(Source texts of formatted documents)
■ ■ ■ ■ ■

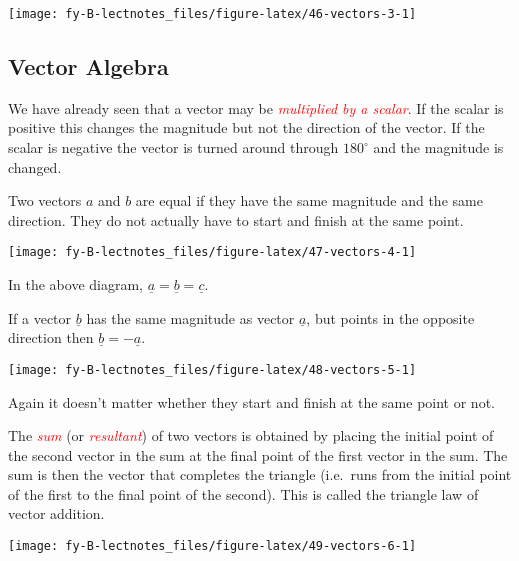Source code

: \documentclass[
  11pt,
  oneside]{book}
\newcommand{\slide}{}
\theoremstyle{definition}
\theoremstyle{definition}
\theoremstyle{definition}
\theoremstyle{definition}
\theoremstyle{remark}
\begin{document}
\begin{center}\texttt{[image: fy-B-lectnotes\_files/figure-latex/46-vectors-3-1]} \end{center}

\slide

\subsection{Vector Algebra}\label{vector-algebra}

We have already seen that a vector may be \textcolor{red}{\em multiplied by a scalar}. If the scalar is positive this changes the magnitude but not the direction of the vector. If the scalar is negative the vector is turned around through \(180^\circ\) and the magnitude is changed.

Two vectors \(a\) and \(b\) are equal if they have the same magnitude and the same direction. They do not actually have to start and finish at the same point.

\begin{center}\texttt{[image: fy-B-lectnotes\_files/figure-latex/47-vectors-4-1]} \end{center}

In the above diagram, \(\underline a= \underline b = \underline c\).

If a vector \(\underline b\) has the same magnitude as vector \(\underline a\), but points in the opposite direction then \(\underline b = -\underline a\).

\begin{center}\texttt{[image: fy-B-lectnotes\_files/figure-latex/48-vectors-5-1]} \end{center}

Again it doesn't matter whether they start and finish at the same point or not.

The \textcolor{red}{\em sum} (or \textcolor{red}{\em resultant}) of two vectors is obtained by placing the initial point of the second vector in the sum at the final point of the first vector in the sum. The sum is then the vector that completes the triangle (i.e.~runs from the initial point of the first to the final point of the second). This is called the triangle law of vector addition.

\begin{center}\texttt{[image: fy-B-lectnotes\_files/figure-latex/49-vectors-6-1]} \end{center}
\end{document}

■ ■ ■ ■ ■

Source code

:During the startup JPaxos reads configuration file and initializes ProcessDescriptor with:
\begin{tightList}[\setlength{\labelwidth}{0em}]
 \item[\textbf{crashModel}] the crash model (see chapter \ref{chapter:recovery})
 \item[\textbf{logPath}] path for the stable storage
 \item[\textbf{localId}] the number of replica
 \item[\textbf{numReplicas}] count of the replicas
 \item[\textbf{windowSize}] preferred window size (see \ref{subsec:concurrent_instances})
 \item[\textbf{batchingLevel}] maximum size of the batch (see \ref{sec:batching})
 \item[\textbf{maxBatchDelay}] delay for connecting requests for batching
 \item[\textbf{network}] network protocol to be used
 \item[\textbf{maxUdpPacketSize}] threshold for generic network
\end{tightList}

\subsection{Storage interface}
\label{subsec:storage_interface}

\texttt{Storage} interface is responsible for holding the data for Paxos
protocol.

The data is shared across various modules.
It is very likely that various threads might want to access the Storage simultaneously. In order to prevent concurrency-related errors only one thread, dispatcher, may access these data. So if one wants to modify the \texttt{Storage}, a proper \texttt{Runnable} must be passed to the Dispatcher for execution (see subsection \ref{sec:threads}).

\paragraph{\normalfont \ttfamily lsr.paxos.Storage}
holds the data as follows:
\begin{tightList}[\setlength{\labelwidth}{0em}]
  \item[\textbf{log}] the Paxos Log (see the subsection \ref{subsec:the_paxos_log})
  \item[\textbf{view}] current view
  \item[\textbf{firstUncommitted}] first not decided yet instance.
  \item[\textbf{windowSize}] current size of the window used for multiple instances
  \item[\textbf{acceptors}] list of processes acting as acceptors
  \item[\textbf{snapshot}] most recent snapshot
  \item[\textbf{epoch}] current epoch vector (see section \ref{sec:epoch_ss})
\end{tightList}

■ ■ ■ ■ ■

- [Task instructions] Look through the entries above and report the number of lines that contain "used". Write only the number.

- [Output] 2